Ini pun masih menggunakan garis kemiskinan setara Rp 407.347 per kapita per bulan. Tingkat pengangguran sampai Februari 2013 mencapai 9,94% atau masih hampir 513.170 orang yang menganggur di Jakarta. Jika yang digunakan adalah ukuran bekerja pada sektor formal atau pada kegiatan usaha yang memiliki izin, tingkat pengangguran di Jakarta lebih besar lagi. Pada bidang pendidikan, angka partisipasi sekolah (APS) untuk usia 16-18 tahun (SMU/SMK) belum mencapai 70%.Artinya masih lebih dari 30% penduduk Jakarta usia 16-18 tahun yang tidak melanjutkan sekolah ke SMU/SMK.

Kondisi pemukiman juga menunjukkan wajah buram. Sekitar 20% rumah tangga belum memiliki fasilitas MCK yang layak dan hampir 25% rumah tangga yang mengandalkan sumur pompa dan sumur tak terlindung sebagai sumber air minum akibat ketidakmampuan mengakses air bersih yang layak. Jakarta juga masih dihiasi dengan permukiman sangat padat seperti di daerah Johar Baru dan Kali Adem di mana untuk tidur sekalipun masih harus bergiliran. Pada bidang kesehatan, kualitas kesehatan masyarakat Jakarta juga masih tergolong buruk.  Sebanyak 5,3 juta kasus penyakit di Jakarta dengan tertinggi adalah kasus infeksi saluran pernafasan atas (ISPA) yang mencapai lebih dari 2 juta kasus.

Pada masa sekarang, setiap pemerintahan di tingkat pusat maupun daerah tidak bisa memandang sepele persoalan pemenuhan kebutuhan dasar. Hal ini karena semua pemerintahan dituntut pencapaian target pembangunan milenium (Millennium Development Goals/MDGs) yang ditetapkan UNDP. Target pencapaian MDGs mengharuskan setiap pengambil kebijakan mengarahkan kebijakan pembangunannya pada pencapaian target MDGs untuk masing-masing daerah. Pemenuhan kebutuhan dasar penduduk bukan lagi sekadar memenuhi tuntutan hak akses penduduk terhadap kebutuhan dasarnya, melainkan menjadi program yang dipantau tingkat kemajuan pencapaiannya.

Pencapaian target pemenuhan kebutuhan dasar ini memiliki kedudukan yang sama penting atau bahkan lebih penting dengan pembangunan infrastruktur perkotaan.Fakta dan data yang menunjukkan masih banyaknya problem kesejahteraan sosial di Jakarta menunjukkan bahwa pencapaian target MDGs masih belum mendapat porsi yang cukup besar. Program pemenuhan kebutuhan dasar justru yang paling tidak terdengar gaungnya, apalagi dibandingkan program mengatasi kemacetan dan banjir.

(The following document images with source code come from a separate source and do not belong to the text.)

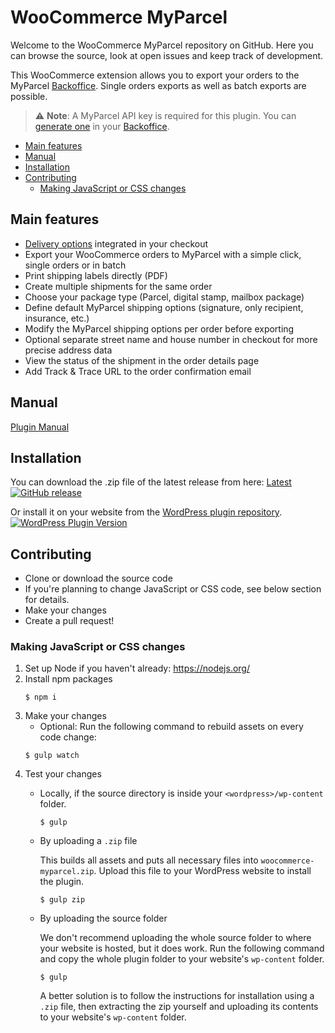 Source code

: # WooCommerce MyParcel
Welcome to the WooCommerce MyParcel repository on GitHub. Here you can browse the source, look at open issues and keep track of development.

This WooCommerce extension allows you to export your orders to the MyParcel [Backoffice]. Single orders exports as well as batch exports are possible.

> :warning: **Note**: A MyParcel API key is required for this plugin. You can [generate one](https://myparcelnl.github.io/woocommerce/#2_A:~:text=API%20instellingen) in your [Backoffice].

* [Main features](#main-features)
* [Manual](#manual)
* [Installation](#installation)
* [Contributing](#contributing)
    * [Making JavaScript or CSS changes](#making-javascript-or-css-changes)

## Main features
- [Delivery options] integrated in your checkout
- Export your WooCommerce orders to MyParcel with a simple click, single orders or in batch
- Print shipping labels directly (PDF)
- Create multiple shipments for the same order
- Choose your package type (Parcel, digital stamp, mailbox package)
- Define default MyParcel shipping options (signature, only recipient, insurance, etc.)
- Modify the MyParcel shipping options per order before exporting
- Optional separate street name and house number in checkout for more precise address data
- View the status of the shipment in the order details page
- Add Track & Trace URL to the order confirmation email

## Manual
[Plugin Manual](https://myparcel.github.io/woocommerce)

## Installation
You can download the .zip file of the latest release from here: [Latest] [![GitHub release](https://img.shields.io/github/v/release/myparcelnl/woocommerce?logo=github)](https://github.com/myparcelnl/woocommerce/releases/latest)

Or install it on your website from the [WordPress plugin repository]. [![WordPress Plugin Version](https://img.shields.io/wordpress/plugin/v/woocommerce-myparcel?logo=wordpress)](https://wordpress.org/plugins/woocommerce-myparcel/)

## Contributing
- Clone or download the source code
- If you're planning to change JavaScript or CSS code, see below section for details.
- Make your changes
- Create a pull request!

### Making JavaScript or CSS changes
1. Set up Node if you haven't already: https://nodejs.org/
2. Install npm packages
    ```shell script
    $ npm i
    ```
2. Make your changes
    * Optional: Run the following command to rebuild assets on every code change:
   ```shell script
   $ gulp watch
   ```
3. Test your changes
    * Locally, if the source directory is inside your `<wordpress>/wp-content` folder.
        ```shell script
        $ gulp
        ```
    * By uploading a `.zip` file

      This builds all assets and puts all necessary files into `woocommerce-myparcel.zip`. Upload this file to your WordPress website to install the plugin.
        ```shell script
        $ gulp zip
        ```
    * By uploading the source folder

      We don't recommend uploading the whole source folder to where your website is hosted, but it does work. Run the following command and copy the whole plugin folder to your website's `wp-content` folder.
        ```shell script
        $ gulp
        ```
      A better solution is to follow the instructions for installation using a `.zip` file, then extracting the zip yourself and uploading its contents to your website's `wp-content` folder.

[Delivery options]: https://github.com/myparcelnl/delivery-options
[Backoffice]: https://backoffice.myparcel.nl/
[Latest]: https://github.com/myparcelnl/woocommerce/releases/latest
[WordPress plugin repository]: https://wordpress.org/plugins/woocommerce-myparcel/
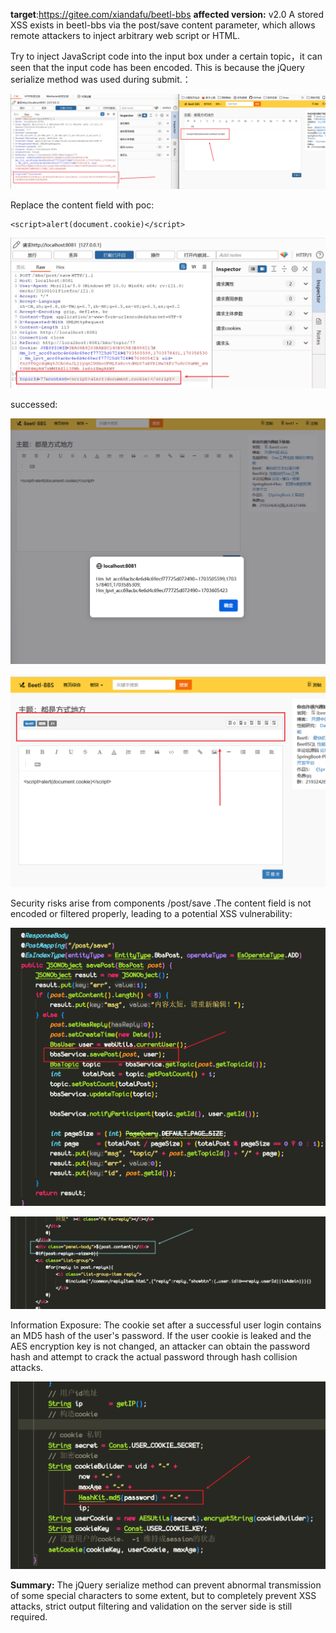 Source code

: **target**:https://gitee.com/xiandafu/beetl-bbs
**affected version:** v2.0
A stored XSS exists in beetl-bbs via the post/save content parameter, which allows remote attackers to inject arbitrary web script or HTML.

Try to inject JavaScript code into the input box under a certain topic，it can seen that the input code has been encoded. This is because the jQuery serialize method was used during submit.：

![image-20231226234426984](image/stored%20xss%20in%20beetl-bbs/image-20231226234426984.png)

Replace the content field with poc:

```
<script>alert(document.cookie)</script>
```

![image-20231226234508906](image/stored%20xss%20in%20beetl-bbs/image-20231226234508906.png)

successed:

![image-20231226234545181](image/stored%20xss%20in%20beetl-bbs/image-20231226234545181.png)

![image-20231226234709641](image/stored%20xss%20in%20beetl-bbs/image-20231226234709641.png)

Security risks arise from components /post/save .The content field is not encoded or filtered properly, leading to a potential XSS vulnerability:

![image-20231226235149123](image/stored%20xss%20in%20beetl-bbs/image-20231226235149123.png)

![image-20231226235251696](image/stored%20xss%20in%20beetl-bbs/image-20231226235251696.png)

Information Exposure: The cookie set after a successful user login contains an MD5 hash of the user's password. If the user cookie is leaked and the AES encryption key is not changed, an attacker can obtain the password hash and attempt to crack the actual password through hash collision attacks.

![image-20231226235442632](image/stored%20xss%20in%20beetl-bbs/image-20231226235442632.png)

**Summary:** The jQuery serialize method can prevent abnormal transmission of some special characters to some extent, but to completely prevent XSS attacks, strict output filtering and validation on the server side is still required.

Pemenuhan kebutuhan dasar yang mengangkut hajat hidup penduduk setidaknya mencakup empat pilar utama yaitu pendidikan, kesehatan, jaminan sosial, dan kebutuhan permukiman.Pada tingkat nasional perhatian terhadap pelayanan dan pemenuhan kebutuhan dasar ini bahkan telah mendapat tempat khusus dengan adanya undang-undang yang secara khusus mengatur keempat kebutuhan dasar tersebut, termasuk pemenuhannya. Dalam bidang pendidikan, pemenuhan kebutuhan ini seharusnya difokuskan pada jaminan akses pendidikan untuk pendidikan dasar dan menengah (SD-SMP-SMU) untuk semua penduduk.

Khusus Jakarta, untuk memenuhi kebutuhan dasar, perlu diikuti dengan peningkatan kualitas pendidikan menengah kejuruan. Dalam bidang kesehatan, jaminan pemenuhan kebutuhan dasar ini mencakup jaminan pemeliharaan kesehatan untuk semua penduduk dengan perluasan target grup yang dikombinasikan dengan klasifikasi pelayanan yang dicakup dalam jaminan kesehatan masyarakat. Program ini juga harus diikuti dengan jaminan pemeliharaan khusus bagi ibu dan balita. 

Pilar ketiga adalah pemenuhan kebutuhan untuk jaminan sosial. Belajar dari pengalaman negara lain, jaminan ini setidaknya meliputi tunjangan khusus bagi manula serta jaminan penyediaan lapangan kerja dan jaminan kesempatan berusaha.

Pilar keempat adalah pemenuhan kebutuhan permukiman yang layak yang meliputi akses terhadap air bersih, sanitasi, dan tempat tinggal,serta lingkungan tepat tempat tinggal untuk mendukung kualitas hidup sehat. 

DKI Jakarta dengan APBD yang mencapai Rp72 triliun seharusnya menjadi pionir dalam memberikan kebutuhan dasar bagi penduduk. Jakarta masih tertinggal dibanding daerah-daerah dengan anggaran yang lebih kecil, namun mampu memenuhi kebutuhan dasar penduduknya seperti jaminan pendidikan dan kesehatan. Misalnya sebagaimana yang dilakukan oleh Kabupaten Jembrana dan Kabupaten Musi Banyuasin.

Sudah saatnya Jakarta tidak hanya bicara MRT, monorel, reklamasi pantai, dan jalan tol. Jakarta juga harus memberikan perhatian lebih kepada pemenuhan kebutuhan dasar warganya. Membangun Jakarta itu adalah membangun manusianya.